Governing the precept that the self is masks all the way down perceiving delusions all the way up, it stands to reason that one of those “masks” would embolden the self to question all delusions and break all masks. Indeed, one of those masks should embolden the self to the extent that it thinks it has nothing to lose. That mask is the mask of the trickster.


When a person dons the mask of the trickster, they become the personification of a trickster God in training. Playful yet ruthless. Foolish yet fierce. Contrarian yet cunning. Seductive yet demur. Enigmatic yet chaotic. Flying-by-the-seat-of-his-pants yet free. The personified trickster is an anti-hero par excellence, a hero bound by neither code nor conduct, a hero with nothing to lose. Nonchalant, unruly, passionate, a dauntless maverick testing all boundaries and stretching all comfort zones, despite resistance from the petty, the prudish, the pacifists, from cowards and fence-sitters. Indeed. Despite even his/her own resistance. For the trickster must first trick himself into thinking he has nothing to lose.



Trickster as Catalyst:

“Freedom is never voluntarily given by the oppressor; it must be demanded by the oppressed.” – Martin Luther King Jr.


The task of a trickster hero is both Dionysian (passionate, artistic, ecstatic) and Sisyphean (unavailing, dauntless, and endless).


It takes a unique type of courage to be a catalyzing agent. Trickster as catalyst is a planter of unwanted seeds, a purveyor of difficult truths, and an agent of brutal motivation. These are seeds that promise to outgrow the stagnant culture of antiquated laws and outdated beliefs. These are the difficult truths that bypass convention and place a mirror in front of the fallibility of the human condition. The kind of brutal motivation that kicks us in the ass for being lazy, shoves us into the abyss for being pretend-forgiving, and drags us kicking and screaming into either the self-improvement or self-destruction of our own unique adventure.

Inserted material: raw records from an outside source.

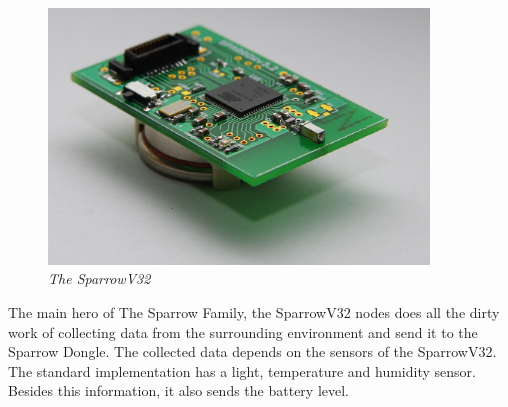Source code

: \begin{figure}[ht]
\begin{center}
\includegraphics[width=0.9\textwidth]{hw_platform/Sparrowv32.jpg}
\end{center}
\caption{\small \itshape{The SparrowV32}}
\end{figure}


The main hero of The Sparrow Family, the SparrowV32 nodes does all the dirty work of collecting data from the surrounding environment and send it to the Sparrow Dongle. The collected data depends on the sensors of the SparrowV32. The standard implementation has a light, temperature and humidity sensor. Besides this information, it also sends the battery level.
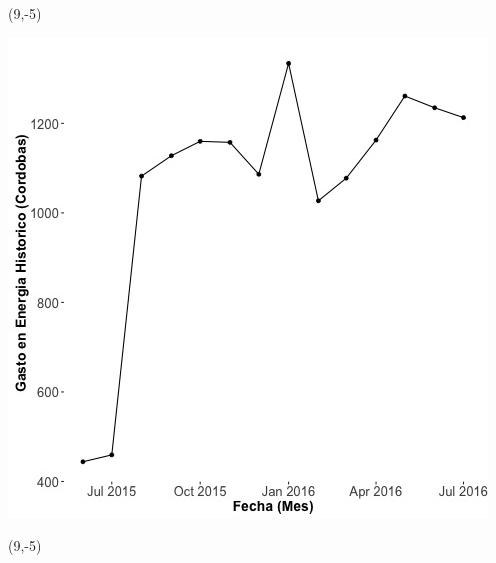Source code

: \documentclass{article}\usepackage[]{graphicx}\usepackage[]{color}
\newenvironment{knitrout}{}{} %
\begin{document}
 \begin{textblock}{1}(9,-5)
\begin{minipage}{20em}
\begingroup

\endgroup
\end{minipage}
\end{textblock}

\begin{knitrout}
\color{fgcolor}
\includegraphics[scale=0.65]{figure/A9_historico_cordobas} 
\end{knitrout}

 \begin{textblock}{1}(9,-5)
\begin{minipage}{20em}
\begingroup

\endgroup
\end{minipage}
\end{textblock}
\end{document}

Trickster as catalyst is an existential alchemist. He/She bridges gaps from lead to Fool’s Gold, from Fool’s Gold to the Golden Shadow, from the Golden Shadow to the Overman overcoming himself again and again. He creates and destroys God, and then rebirths God in so many forms that no human culture can keep up. He’s made an art of it, just as he has made an art out of self-transcendence, self-annihilation, and rebirth.


The trickster hero would rather be ashes than dust.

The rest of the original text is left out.